EXERCISE DETAILS.
From the records below, transcribe only the lines running from the one with "Since VoiceOver users" through the one with "- **Mechanism:** The guest". Keep both of those end lines.

Stored data:
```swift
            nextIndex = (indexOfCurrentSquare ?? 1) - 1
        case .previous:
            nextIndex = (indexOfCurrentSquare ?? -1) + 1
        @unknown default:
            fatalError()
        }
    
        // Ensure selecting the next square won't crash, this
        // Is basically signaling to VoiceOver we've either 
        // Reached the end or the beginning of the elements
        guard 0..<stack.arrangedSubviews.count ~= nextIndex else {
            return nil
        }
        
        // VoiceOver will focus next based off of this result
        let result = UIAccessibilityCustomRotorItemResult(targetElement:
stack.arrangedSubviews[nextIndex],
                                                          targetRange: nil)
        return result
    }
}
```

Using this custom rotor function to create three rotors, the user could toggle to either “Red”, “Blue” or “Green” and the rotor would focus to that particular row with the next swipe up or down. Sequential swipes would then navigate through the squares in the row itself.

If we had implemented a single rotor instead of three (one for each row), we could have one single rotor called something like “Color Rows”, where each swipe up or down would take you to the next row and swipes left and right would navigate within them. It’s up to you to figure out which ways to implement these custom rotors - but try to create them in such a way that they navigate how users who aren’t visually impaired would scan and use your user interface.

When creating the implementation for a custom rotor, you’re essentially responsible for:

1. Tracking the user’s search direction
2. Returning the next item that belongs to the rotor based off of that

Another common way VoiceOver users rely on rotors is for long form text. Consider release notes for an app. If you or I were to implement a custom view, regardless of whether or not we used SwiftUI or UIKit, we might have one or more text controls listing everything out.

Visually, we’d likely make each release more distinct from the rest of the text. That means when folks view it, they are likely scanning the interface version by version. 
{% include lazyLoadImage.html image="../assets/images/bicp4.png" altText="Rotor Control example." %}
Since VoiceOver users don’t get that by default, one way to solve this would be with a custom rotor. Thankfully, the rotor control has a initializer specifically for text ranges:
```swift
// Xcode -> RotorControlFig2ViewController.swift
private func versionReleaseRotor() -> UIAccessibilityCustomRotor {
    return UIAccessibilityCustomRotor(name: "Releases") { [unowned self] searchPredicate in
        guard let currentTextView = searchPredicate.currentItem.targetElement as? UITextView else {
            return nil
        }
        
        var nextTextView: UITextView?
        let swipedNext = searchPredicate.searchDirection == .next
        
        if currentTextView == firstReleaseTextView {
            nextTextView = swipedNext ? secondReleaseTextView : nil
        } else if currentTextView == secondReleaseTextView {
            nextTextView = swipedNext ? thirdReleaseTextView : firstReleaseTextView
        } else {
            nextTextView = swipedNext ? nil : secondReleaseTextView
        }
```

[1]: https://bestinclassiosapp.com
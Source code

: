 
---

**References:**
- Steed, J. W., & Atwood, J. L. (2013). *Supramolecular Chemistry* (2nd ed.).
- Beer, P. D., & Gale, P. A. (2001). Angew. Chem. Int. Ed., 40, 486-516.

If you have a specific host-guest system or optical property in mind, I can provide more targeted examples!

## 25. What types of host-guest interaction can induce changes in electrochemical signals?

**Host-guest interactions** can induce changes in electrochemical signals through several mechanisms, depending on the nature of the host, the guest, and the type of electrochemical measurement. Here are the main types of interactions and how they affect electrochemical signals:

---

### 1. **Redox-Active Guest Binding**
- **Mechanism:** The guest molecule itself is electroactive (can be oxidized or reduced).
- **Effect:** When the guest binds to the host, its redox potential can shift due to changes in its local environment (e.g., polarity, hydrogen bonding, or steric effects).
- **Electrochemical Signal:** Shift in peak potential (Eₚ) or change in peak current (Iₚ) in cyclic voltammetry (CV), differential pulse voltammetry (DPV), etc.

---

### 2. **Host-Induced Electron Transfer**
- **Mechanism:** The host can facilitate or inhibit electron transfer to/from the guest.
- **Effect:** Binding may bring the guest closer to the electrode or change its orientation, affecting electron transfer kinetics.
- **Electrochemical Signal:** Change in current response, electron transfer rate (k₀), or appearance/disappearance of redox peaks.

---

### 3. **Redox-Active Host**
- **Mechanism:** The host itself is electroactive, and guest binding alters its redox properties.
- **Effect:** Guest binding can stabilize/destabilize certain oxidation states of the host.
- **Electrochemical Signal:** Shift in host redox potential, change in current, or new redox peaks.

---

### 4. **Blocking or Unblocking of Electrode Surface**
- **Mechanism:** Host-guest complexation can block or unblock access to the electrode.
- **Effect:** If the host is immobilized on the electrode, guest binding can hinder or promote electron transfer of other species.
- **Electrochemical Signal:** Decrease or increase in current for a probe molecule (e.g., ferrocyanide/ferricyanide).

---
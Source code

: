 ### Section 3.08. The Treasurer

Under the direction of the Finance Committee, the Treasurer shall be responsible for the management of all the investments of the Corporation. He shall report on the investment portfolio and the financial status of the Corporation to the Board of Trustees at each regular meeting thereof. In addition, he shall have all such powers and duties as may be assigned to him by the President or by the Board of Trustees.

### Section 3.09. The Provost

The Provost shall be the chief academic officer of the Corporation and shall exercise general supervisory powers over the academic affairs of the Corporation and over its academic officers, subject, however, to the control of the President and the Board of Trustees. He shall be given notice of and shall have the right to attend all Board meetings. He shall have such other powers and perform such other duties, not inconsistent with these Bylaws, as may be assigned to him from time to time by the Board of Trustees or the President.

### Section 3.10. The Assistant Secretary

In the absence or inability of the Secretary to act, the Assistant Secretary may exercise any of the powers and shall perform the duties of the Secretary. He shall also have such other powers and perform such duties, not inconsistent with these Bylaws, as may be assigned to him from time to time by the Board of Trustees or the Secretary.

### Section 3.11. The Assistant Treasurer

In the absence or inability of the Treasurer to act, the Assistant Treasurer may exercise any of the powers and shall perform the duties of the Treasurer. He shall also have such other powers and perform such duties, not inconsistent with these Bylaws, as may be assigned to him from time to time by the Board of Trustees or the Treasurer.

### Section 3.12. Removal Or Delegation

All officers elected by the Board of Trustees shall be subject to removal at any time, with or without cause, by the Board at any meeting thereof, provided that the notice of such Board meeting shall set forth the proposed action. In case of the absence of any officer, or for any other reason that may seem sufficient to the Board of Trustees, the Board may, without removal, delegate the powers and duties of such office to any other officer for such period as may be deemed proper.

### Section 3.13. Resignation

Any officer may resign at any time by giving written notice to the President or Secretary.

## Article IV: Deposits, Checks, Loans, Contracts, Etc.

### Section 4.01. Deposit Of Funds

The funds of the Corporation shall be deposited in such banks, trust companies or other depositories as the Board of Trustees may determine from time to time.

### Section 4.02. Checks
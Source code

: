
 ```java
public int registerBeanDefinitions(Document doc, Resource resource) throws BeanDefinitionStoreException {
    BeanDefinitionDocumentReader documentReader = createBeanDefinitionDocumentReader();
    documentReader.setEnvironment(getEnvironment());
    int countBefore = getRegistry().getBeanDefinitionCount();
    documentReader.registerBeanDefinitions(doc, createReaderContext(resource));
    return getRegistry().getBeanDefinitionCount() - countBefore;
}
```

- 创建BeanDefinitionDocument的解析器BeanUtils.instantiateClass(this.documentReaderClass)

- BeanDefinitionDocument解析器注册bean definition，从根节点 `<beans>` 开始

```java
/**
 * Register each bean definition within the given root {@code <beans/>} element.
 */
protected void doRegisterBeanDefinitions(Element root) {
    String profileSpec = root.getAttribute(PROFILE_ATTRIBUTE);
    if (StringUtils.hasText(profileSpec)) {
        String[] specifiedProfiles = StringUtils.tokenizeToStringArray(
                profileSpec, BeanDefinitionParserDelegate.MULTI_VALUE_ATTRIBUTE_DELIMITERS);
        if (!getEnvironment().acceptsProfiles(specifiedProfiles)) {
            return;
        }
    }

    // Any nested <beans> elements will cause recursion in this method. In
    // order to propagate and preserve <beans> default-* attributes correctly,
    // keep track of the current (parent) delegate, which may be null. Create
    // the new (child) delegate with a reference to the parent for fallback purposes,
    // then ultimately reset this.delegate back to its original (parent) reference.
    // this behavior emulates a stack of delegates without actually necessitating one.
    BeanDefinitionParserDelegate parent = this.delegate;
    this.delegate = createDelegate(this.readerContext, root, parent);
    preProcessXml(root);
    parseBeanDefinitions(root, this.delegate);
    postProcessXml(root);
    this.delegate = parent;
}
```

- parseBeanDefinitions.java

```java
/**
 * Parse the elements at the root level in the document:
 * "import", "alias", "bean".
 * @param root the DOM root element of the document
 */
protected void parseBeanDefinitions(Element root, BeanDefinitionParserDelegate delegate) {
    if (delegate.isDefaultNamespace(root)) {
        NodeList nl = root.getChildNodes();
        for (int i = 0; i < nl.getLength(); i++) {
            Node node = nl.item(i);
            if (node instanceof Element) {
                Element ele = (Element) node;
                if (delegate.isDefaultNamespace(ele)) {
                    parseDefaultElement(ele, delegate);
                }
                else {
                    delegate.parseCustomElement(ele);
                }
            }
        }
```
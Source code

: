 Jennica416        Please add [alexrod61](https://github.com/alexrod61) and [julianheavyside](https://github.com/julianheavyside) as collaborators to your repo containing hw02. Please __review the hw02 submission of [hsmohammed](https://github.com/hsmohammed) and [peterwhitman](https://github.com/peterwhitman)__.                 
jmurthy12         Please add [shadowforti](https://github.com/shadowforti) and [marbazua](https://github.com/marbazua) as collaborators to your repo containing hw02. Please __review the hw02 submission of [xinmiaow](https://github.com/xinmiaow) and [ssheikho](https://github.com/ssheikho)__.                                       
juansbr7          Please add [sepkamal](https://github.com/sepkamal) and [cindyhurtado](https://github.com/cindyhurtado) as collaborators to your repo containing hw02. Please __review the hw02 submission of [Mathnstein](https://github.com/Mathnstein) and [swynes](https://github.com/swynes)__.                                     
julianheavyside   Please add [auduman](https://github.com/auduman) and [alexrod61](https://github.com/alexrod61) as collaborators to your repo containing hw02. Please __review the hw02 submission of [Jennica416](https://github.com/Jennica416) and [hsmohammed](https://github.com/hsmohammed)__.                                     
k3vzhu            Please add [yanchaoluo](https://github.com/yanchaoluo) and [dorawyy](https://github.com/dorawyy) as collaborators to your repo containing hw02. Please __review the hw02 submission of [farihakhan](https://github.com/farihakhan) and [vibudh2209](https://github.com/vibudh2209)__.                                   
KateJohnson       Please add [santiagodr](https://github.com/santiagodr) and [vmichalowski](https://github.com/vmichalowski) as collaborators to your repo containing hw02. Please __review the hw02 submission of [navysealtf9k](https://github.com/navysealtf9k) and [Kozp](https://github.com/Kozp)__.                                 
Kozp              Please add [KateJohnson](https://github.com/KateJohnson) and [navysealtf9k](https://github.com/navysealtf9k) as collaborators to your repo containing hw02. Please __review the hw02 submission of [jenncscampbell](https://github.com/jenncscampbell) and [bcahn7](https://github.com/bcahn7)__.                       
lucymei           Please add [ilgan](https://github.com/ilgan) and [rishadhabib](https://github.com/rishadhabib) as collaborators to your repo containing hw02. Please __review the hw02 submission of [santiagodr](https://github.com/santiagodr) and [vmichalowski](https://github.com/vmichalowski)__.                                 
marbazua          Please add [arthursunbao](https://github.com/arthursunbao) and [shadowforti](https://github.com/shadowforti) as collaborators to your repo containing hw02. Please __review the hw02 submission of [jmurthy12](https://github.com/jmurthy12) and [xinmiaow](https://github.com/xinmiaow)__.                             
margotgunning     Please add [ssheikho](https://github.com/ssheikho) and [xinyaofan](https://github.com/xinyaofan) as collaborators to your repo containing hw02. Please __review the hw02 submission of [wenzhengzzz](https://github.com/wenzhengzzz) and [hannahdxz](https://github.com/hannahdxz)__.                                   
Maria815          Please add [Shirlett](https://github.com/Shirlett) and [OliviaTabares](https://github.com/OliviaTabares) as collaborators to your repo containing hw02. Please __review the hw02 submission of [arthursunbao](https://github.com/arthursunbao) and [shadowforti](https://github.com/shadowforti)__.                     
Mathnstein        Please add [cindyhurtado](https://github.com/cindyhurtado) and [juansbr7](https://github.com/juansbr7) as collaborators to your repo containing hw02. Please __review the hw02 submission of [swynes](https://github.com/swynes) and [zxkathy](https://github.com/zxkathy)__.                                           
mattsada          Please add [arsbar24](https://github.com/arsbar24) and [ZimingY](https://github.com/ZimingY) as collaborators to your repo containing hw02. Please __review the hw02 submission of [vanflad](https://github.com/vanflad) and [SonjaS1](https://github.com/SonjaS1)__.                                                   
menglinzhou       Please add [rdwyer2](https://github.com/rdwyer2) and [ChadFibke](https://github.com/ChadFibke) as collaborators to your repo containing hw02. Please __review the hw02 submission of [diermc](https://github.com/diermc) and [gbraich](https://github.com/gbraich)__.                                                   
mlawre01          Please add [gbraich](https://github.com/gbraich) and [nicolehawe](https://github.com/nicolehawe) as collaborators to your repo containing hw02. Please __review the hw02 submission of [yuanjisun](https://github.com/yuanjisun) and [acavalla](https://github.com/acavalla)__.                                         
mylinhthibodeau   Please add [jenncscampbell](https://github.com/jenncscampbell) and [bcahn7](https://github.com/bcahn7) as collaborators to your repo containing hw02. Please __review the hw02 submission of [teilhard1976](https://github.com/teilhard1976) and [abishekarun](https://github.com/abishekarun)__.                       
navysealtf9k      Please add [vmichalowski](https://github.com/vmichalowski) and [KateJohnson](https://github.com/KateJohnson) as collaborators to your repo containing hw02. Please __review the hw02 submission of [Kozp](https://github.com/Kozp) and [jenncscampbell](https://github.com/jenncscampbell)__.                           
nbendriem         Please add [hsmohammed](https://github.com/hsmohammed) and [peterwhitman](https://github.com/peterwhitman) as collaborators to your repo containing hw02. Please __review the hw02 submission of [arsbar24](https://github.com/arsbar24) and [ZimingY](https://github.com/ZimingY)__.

EXPECTED ANSWER.
Since VoiceOver users don’t get that by default, one way to solve this would be with a custom rotor. Thankfully, the rotor control has a initializer specifically for text ranges:
```swift
// Xcode -> RotorControlFig2ViewController.swift
private func versionReleaseRotor() -> UIAccessibilityCustomRotor {
    return UIAccessibilityCustomRotor(name: "Releases") { [unowned self] searchPredicate in
        guard let currentTextView = searchPredicate.currentItem.targetElement as? UITextView else {
            return nil
        }
        
        var nextTextView: UITextView?
        let swipedNext = searchPredicate.searchDirection == .next
        
        if currentTextView == firstReleaseTextView {
            nextTextView = swipedNext ? secondReleaseTextView : nil
        } else if currentTextView == secondReleaseTextView {
            nextTextView = swipedNext ? thirdReleaseTextView : firstReleaseTextView
        } else {
            nextTextView = swipedNext ? nil : secondReleaseTextView
        }
```

[1]: https://bestinclassiosapp.com
Source code

: 
---

**References:**
- Steed, J. W., & Atwood, J. L. (2013). *Supramolecular Chemistry* (2nd ed.).
- Beer, P. D., & Gale, P. A. (2001). Angew. Chem. Int. Ed., 40, 486-516.

If you have a specific host-guest system or optical property in mind, I can provide more targeted examples!

## 25. What types of host-guest interaction can induce changes in electrochemical signals?

**Host-guest interactions** can induce changes in electrochemical signals through several mechanisms, depending on the nature of the host, the guest, and the type of electrochemical measurement. Here are the main types of interactions and how they affect electrochemical signals:

---

### 1. **Redox-Active Guest Binding**
- **Mechanism:** The guest molecule itself is electroactive (can be oxidized or reduced).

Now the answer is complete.